▶ [Work to be completed]:
Write out the entries again exactly as they are given.
[[ Stored data, beginning ]]
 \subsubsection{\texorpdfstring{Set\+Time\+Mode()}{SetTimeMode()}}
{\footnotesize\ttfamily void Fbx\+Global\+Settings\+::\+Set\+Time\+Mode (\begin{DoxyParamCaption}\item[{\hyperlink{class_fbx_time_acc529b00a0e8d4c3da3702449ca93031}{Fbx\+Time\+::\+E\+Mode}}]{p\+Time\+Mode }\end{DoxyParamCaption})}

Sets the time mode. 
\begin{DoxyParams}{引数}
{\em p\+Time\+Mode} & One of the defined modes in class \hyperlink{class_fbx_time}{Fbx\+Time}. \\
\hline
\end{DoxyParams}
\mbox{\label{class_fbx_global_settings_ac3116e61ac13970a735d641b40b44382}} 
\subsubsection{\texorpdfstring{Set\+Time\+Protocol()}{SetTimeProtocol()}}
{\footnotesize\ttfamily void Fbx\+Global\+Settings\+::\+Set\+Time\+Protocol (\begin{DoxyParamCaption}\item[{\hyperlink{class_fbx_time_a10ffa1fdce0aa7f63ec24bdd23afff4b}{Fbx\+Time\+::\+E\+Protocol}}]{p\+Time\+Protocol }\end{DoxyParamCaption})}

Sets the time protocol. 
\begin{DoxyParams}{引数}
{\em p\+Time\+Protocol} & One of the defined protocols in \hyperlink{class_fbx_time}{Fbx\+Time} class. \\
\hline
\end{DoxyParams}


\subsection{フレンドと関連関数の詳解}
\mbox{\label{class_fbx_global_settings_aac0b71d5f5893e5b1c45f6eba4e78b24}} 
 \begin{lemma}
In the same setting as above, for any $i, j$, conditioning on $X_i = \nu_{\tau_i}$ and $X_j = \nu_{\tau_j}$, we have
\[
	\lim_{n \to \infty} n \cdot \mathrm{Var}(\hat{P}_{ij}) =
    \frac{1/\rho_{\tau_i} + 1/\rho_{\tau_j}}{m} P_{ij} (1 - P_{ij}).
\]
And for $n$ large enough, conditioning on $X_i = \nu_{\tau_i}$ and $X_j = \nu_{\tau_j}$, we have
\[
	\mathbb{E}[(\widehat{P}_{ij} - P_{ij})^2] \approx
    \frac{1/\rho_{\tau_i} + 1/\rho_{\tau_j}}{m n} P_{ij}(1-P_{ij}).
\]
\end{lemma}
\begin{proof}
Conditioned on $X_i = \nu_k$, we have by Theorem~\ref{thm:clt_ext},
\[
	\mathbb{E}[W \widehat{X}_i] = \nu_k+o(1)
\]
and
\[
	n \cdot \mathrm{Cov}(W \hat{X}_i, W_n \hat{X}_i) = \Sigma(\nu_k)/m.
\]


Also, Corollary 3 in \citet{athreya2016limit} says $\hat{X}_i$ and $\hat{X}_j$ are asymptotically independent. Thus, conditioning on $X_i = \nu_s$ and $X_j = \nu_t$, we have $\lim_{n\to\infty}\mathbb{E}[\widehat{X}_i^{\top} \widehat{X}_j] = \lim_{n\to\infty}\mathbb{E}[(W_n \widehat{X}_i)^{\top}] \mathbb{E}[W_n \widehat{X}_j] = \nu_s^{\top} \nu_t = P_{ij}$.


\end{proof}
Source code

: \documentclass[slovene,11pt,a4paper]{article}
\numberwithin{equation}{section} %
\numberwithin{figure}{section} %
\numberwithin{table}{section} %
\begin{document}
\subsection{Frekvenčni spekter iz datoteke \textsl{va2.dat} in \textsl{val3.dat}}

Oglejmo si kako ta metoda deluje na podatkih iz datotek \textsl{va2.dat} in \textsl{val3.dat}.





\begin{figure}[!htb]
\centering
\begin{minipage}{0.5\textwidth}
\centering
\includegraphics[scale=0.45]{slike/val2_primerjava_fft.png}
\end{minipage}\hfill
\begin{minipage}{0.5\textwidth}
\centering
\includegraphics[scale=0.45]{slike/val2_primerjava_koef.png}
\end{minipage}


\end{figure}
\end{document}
[[ Stored data, end ]]
▶ [Exercise result]:
 \subsubsection{\texorpdfstring{Set\+Time\+Mode()}{SetTimeMode()}}
{\footnotesize\ttfamily void Fbx\+Global\+Settings\+::\+Set\+Time\+Mode (\begin{DoxyParamCaption}\item[{\hyperlink{class_fbx_time_acc529b00a0e8d4c3da3702449ca93031}{Fbx\+Time\+::\+E\+Mode}}]{p\+Time\+Mode }\end{DoxyParamCaption})}

Sets the time mode. 
\begin{DoxyParams}{引数}
{\em p\+Time\+Mode} & One of the defined modes in class \hyperlink{class_fbx_time}{Fbx\+Time}. \\
\hline
\end{DoxyParams}
\mbox{\label{class_fbx_global_settings_ac3116e61ac13970a735d641b40b44382}} 
\subsubsection{\texorpdfstring{Set\+Time\+Protocol()}{SetTimeProtocol()}}
{\footnotesize\ttfamily void Fbx\+Global\+Settings\+::\+Set\+Time\+Protocol (\begin{DoxyParamCaption}\item[{\hyperlink{class_fbx_time_a10ffa1fdce0aa7f63ec24bdd23afff4b}{Fbx\+Time\+::\+E\+Protocol}}]{p\+Time\+Protocol }\end{DoxyParamCaption})}

Sets the time protocol. 
\begin{DoxyParams}{引数}
{\em p\+Time\+Protocol} & One of the defined protocols in \hyperlink{class_fbx_time}{Fbx\+Time} class. \\
\hline
\end{DoxyParams}


\subsection{フレンドと関連関数の詳解}
\mbox{\label{class_fbx_global_settings_aac0b71d5f5893e5b1c45f6eba4e78b24}} 
 \begin{lemma}
In the same setting as above, for any $i, j$, conditioning on $X_i = \nu_{\tau_i}$ and $X_j = \nu_{\tau_j}$, we have
\[
	\lim_{n \to \infty} n \cdot \mathrm{Var}(\hat{P}_{ij}) =
    \frac{1/\rho_{\tau_i} + 1/\rho_{\tau_j}}{m} P_{ij} (1 - P_{ij}).
\]
And for $n$ large enough, conditioning on $X_i = \nu_{\tau_i}$ and $X_j = \nu_{\tau_j}$, we have
\[
	\mathbb{E}[(\widehat{P}_{ij} - P_{ij})^2] \approx
    \frac{1/\rho_{\tau_i} + 1/\rho_{\tau_j}}{m n} P_{ij}(1-P_{ij}).
\]
\end{lemma}
\begin{proof}
Conditioned on $X_i = \nu_k$, we have by Theorem~\ref{thm:clt_ext},
\[
	\mathbb{E}[W \widehat{X}_i] = \nu_k+o(1)
\]
and
\[
	n \cdot \mathrm{Cov}(W \hat{X}_i, W_n \hat{X}_i) = \Sigma(\nu_k)/m.
\]


Also, Corollary 3 in \citet{athreya2016limit} says $\hat{X}_i$ and $\hat{X}_j$ are asymptotically independent. Thus, conditioning on $X_i = \nu_s$ and $X_j = \nu_t$, we have $\lim_{n\to\infty}\mathbb{E}[\widehat{X}_i^{\top} \widehat{X}_j] = \lim_{n\to\infty}\mathbb{E}[(W_n \widehat{X}_i)^{\top}] \mathbb{E}[W_n \widehat{X}_j] = \nu_s^{\top} \nu_t = P_{ij}$.


\end{proof}
Source code

: \documentclass[slovene,11pt,a4paper]{article}
\numberwithin{equation}{section} %
\numberwithin{figure}{section} %
\numberwithin{table}{section} %
\begin{document}
\subsection{Frekvenčni spekter iz datoteke \textsl{va2.dat} in \textsl{val3.dat}}

Oglejmo si kako ta metoda deluje na podatkih iz datotek \textsl{va2.dat} in \textsl{val3.dat}.





\begin{figure}[!htb]
\centering
\begin{minipage}{0.5\textwidth}
\centering
\includegraphics[scale=0.45]{slike/val2_primerjava_fft.png}
\end{minipage}\hfill
\begin{minipage}{0.5\textwidth}
\centering
\includegraphics[scale=0.45]{slike/val2_primerjava_koef.png}
\end{minipage}


\end{figure}
\end{document}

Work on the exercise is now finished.